Diary

De Blasio: "It's Not About Religion"

When a militant Islamist shouts “God is greatest!” in Arabic while murdering civilians, I tend to take the fella at his word. To the militant Islamist, it is exactly about religion, and his religion is Islam. Bill de Blasio and others who say that these kinds of terrorist attacks are “not about religion” are talking foolishness (yes, I just heard de Blasio say it’s “not about religion” on MSNBC). Last year, Graeme Wood wrote a stellar piece about what ISIS really wants. To boil down thousands of words to their essence, they want an Islamic theocracy. If a non-Muslim wants to stay in this Islamic paradise, the options are simple: Convert, pay a tax, or die. It’s all about their religion.
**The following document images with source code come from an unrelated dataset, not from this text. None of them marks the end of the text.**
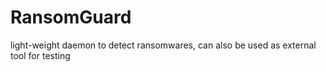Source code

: # RansomGuard
light-weight daemon to detect ransomwares, can also be used as external tool for testing 
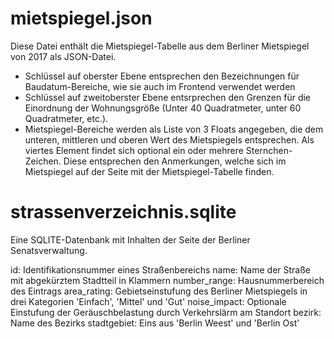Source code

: # mietspiegel.json

Diese Datei enthält die Mietspiegel-Tabelle aus dem Berliner Mietspiegel von
2017 als JSON-Datei.

- Schlüssel auf oberster Ebene entsprechen den Bezeichnungen für Baudatum-Bereiche,
wie sie auch im Frontend verwendet werden
- Schlüssel auf zweitoberster Ebene entsrprechen den Grenzen für die Einordnung der Wohnungsgröße (Unter 40 Quadratmeter, unter 60 Quadratmeter, etc.).
- Mietspiegel-Bereiche werden als Liste von 3 Floats angegeben, die dem unteren,
mittleren und oberen Wert des Mietspiegels entsprechen. Als viertes Element 
findet sich optional ein oder mehrere Sternchen-Zeichen. Diese entsprechen den 
Anmerkungen, welche sich im Mietspiegel auf der Seite mit der Mietspiegel-Tabelle
finden.

# strassenverzeichnis.sqlite

Eine SQLITE-Datenbank mit Inhalten der Seite der Berliner Senatsverwaltung.

id: Identifikationsnummer eines Straßenbereichs
name: Name der Straße mit abgekürztem Stadtteil in Klammern
number_range: Hausnummerbereich des Eintrags
area_rating: Gebietseinstufung des Berliner Mietspiegels in drei Kategorien 
	'Einfach', 'Mittel' und 'Gut'
noise_impact: Optionale Einstufung der Geräuschbelastung durch Verkehrslärm am
	Standort
bezirk: Name des Bezirks
stadtgebiet: Eins aus 'Berlin Weest' und 'Berlin Ost'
I’ll go one further. In this century, Islam is the Religion of Violence and Intolerance. In the fifteen largest ongoing armed conflicts (more than 1,000 casualties this year and last), thirteen involve militant Islamists on one side or the other. Without militant Islamism, the world would truly be at peace.
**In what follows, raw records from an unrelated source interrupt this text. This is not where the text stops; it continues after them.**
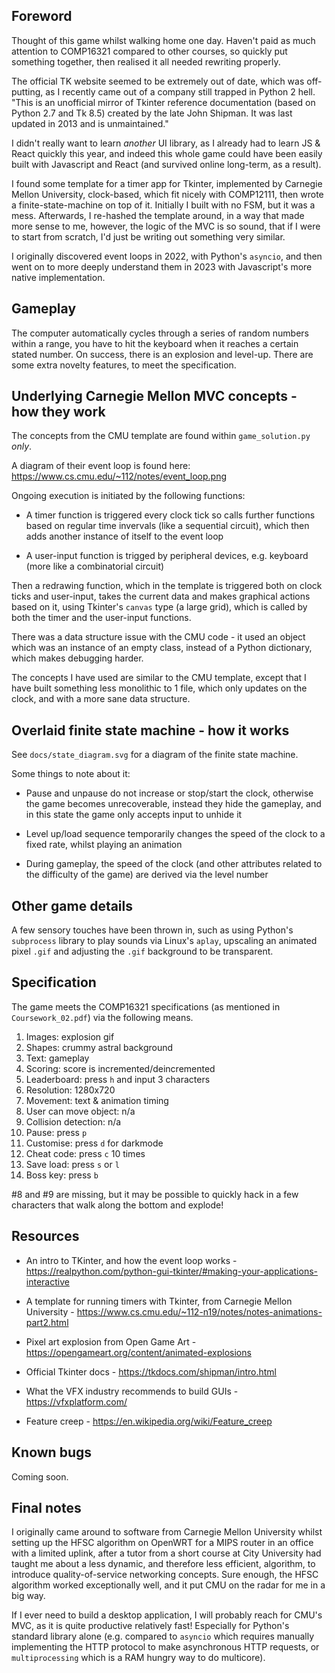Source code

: 
##  Foreword

Thought of this game whilst walking home one day. Haven't paid as much
attention to COMP16321 compared to other courses, so quickly put
something together, then realised it all needed rewriting properly.

The official TK website seemed to be extremely out of date, which was
off-putting, as I recently came out of a company still trapped in
Python 2 hell. "This is an unofficial mirror of Tkinter reference
documentation (based on Python 2.7 and Tk 8.5) created by the late
John Shipman.  It was last updated in 2013 and is unmaintained."

I didn't really want to learn *another* UI library, as I already had
to learn JS & React quickly this year, and indeed this whole game
could have been easily built with Javascript and React (and survived
online long-term, as a result).

I found some template for a timer app for Tkinter, implemented by
Carnegie Mellon University, clock-based, which fit nicely with
COMP12111, then wrote a finite-state-machine on top of it. Initially I
built with no FSM, but it was a mess. Afterwards, I re-hashed the
template around, in a way that made more sense to me, however, the
logic of the MVC is so sound, that if I were to start from scratch,
I'd just be writing out something very similar.

I originally discovered event loops in 2022, with Python's `asyncio`,
and then went on to more deeply understand them in 2023 with
Javascript's more native implementation.


##  Gameplay

The computer automatically cycles through a series of random numbers
within a range, you have to hit the keyboard when it reaches a certain
stated number. On success, there is an explosion and level-up. There
are some extra novelty features, to meet the specification.


##  Underlying Carnegie Mellon MVC concepts - how they work

The concepts from the CMU template are found within `game_solution.py`
*only*.

A diagram of their event loop is found here:
https://www.cs.cmu.edu/~112/notes/event_loop.png

Ongoing execution is initiated by the following functions:

- A timer function is triggered every clock tick so calls further
  functions based on regular time invervals (like a sequential
  circuit), which then adds another instance of itself to the event
  loop

- A user-input function is trigged by peripheral devices,
  e.g. keyboard (more like a combinatorial circuit)

Then a redrawing function, which in the template is triggered both on
clock ticks and user-input, takes the current data and makes graphical
actions based on it, using Tkinter's `canvas` type (a large grid),
which is called by both the timer and the user-input functions.

There was a data structure issue with the CMU code - it used an object
which was an instance of an empty class, instead of a Python
dictionary, which makes debugging harder.

The concepts I have used are similar to the CMU template, except that
I have built something less monolithic to 1 file, which only updates
on the clock, and with a more sane data structure.

##  Overlaid finite state machine - how it works

See `docs/state_diagram.svg` for a diagram of the finite state machine.

Some things to note about it:

- Pause and unpause do not increase or stop/start the clock, otherwise
  the game becomes unrecoverable, instead they hide the gameplay, and
  in this state the game only accepts input to unhide it

- Level up/load sequence temporarily changes the speed of the clock to
  a fixed rate, whilst playing an animation

- During gameplay, the speed of the clock (and other attributes
  related to the difficulty of the game) are derived via the level
  number


##  Other game details

A few sensory touches have been thrown in, such as using Python's
`subprocess` library to play sounds via Linux's `aplay`, upscaling
an animated pixel `.gif` and adjusting the `.gif` background to be
transparent.


##  Specification

The game meets the COMP16321 specifications (as mentioned in
`Coursework_02.pdf`) via the following means.

1. Images: explosion gif
2. Shapes: crummy astral background
3. Text: gameplay
4. Scoring: score is incremented/deincremented
5. Leaderboard: press `h` and input 3 characters
6. Resolution: 1280x720
7. Movement: text & animation timing
8. User can move object: n/a
9. Collision detection: n/a
10. Pause: press `p`
11. Customise: press `d` for darkmode
12. Cheat code: press `c` 10 times
13. Save load: press `s` or `l`
14. Boss key: press `b`

#8 and #9 are missing, but it may be possible to quickly hack in a few
characters that walk along the bottom and explode!


##  Resources

 - An intro to TKinter, and how the event loop works - https://realpython.com/python-gui-tkinter/#making-your-applications-interactive

- A template for running timers with Tkinter, from Carnegie Mellon University - https://www.cs.cmu.edu/~112-n19/notes/notes-animations-part2.html

- Pixel art explosion from Open Game Art - https://opengameart.org/content/animated-explosions

- Official Tkinter docs - https://tkdocs.com/shipman/intro.html

- What the VFX industry recommends to build GUIs -  https://vfxplatform.com/

- Feature creep - https://en.wikipedia.org/wiki/Feature_creep


##  Known bugs

Coming soon.


##  Final notes

I originally came around to software from Carnegie Mellon University
whilst setting up the HFSC algorithm on OpenWRT for a MIPS router in
an office with a limited uplink, after a tutor from a short course at
City University had taught me about a less dynamic, and therefore less
efficient, algorithm, to introduce quality-of-service networking
concepts. Sure enough, the HFSC algorithm worked exceptionally well,
and it put CMU on the radar for me in a big way.

If I ever need to build a desktop application, I will probably reach
for CMU's MVC, as it is quite productive relatively fast! Especially
for Python's standard library alone (e.g. compared to `asyncio` which
requires manually implementing the HTTP protocol to make asynchronous
HTTP requests, or `multiprocessing` which is a RAM hungry way to do
multicore).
Another thing. In the 49 Muslim-majority nations on the planet (roughly 1.2 billion Muslims), only two (Senegal and Tunisia) are free in terms of civil liberties and political rights, and the overall trend is toward less freedom. In this I agree with Mr. Aykol: Islam needs a Muslim John Locke instead of a Muslim Martin Luther.

And that is also why there are people today, especially in the West, who think that “a Muslim Martin Luther” is desperately needed. Yet as good-willed as they may be, they are wrong. Because while Luther’s main legacy was the breakup of the Catholic Church’s monopoly over Western Christianity, Islam has no such monopoly that needs to be challenged. There is simply no “Muslim Pope,” or a central organization like the Catholic hierarchy, whose suffocating authority needs to be broken. Quite the contrary, the Muslim world—at least the Sunni Muslim world, which constitutes its overwhelming majority—has no central authority at all, especially since the abolition of the Caliphate in 1924 by Republican Turkey. The ensuing chaos in itself seems be a part of “the problem.”

In fact, if the Muslim world of today resembles any period in Christian history, it is not the pre-Reformation but rather the post-Reformation era. The latter was a time when not just Catholics and Protestants but also different varieties of the latter were at each other’s throats, self-righteously claiming to be the true believers while condemning others as heretics. It was a time of religious wars and the suppression of theological minorities. It would be a big exaggeration to say that the whole Muslim world is now going through such bloody sectarian strife, but some parts of it—such as Iraq, Syria, and Yemen—undoubtedly are.

Wahhabism in Saudi Arabia was supposed to be an Islamic reformation, and we see how that’s working out.

That is why those who hope to see a more tolerant, free, and open Muslim world should seek the equivalent not of the Protestant Reformation but of the next great paradigm in Western history: the Enlightenment. The contemporary Muslim world needs not a Martin Luther but a John Locke, whose arguments for freedom of conscience and religious toleration planted the seeds of liberalism. In particular, the more religion-friendly British Enlightenment, rather than the French one, can serve as a constructive model. (And, as I argued elsewhere, special attention should also be given to the Jewish Enlightenment, also called Haskalah, and its pioneers such as Moses Mendelssohn. Islam, as a legalist religion, has more commonalities with Judaism than with Christianity.)

I appreciate the sentiment, but I’m not optimistic that a Muslim John Locke is possible. Why is that? Because Islam differs from Christianity in a fundamental way. Where Jesus told the Pharisees to “give Caesar what is his, and give God what is his” (Message version), there is no equivalent in the Quran and hadiths. The following is a typical point of view.

So how are Muslims to approach the modern trend of separation of religion from the state? The basic stance in Islam is that the Quran is one hundred percent the Words of Allah, and that the Sunnah was also a result of the guidance of Allah to the Prophet œ.

The blessings of Islam cannot flourish in a Muslim society when moral values and practices of Prayer, Charity and Fasting are separated from the state because the total package of Islam guides us through every principle of running the state and thus the principles of bringing true goodness into our lives. Muslims have no choice but to reject secularism for it excludes the framework for implementing the life-giving Law of Allah.

Muhammed was both a spiritual and political leader. Going back to Mr. Aykol, his reformation prescription is curious, which is basically more state control, citing the benevolent despotism taking place in Morocco and Jordan. Maybe he’s right, but King Husseins are in short supply. The best we can do, in my opinion, is to call it out–there is never a bad time to speak truth to power or bad behavior–and confront militant Islamism everywhere. Maybe the bad press is why the Kingdom of Saudi Arabia announced the pursuit of “moderate Islam”. We’ll see what kind of moderation actually occurs, but at least women can now drive a car on their own without getting smacked around by the religious police.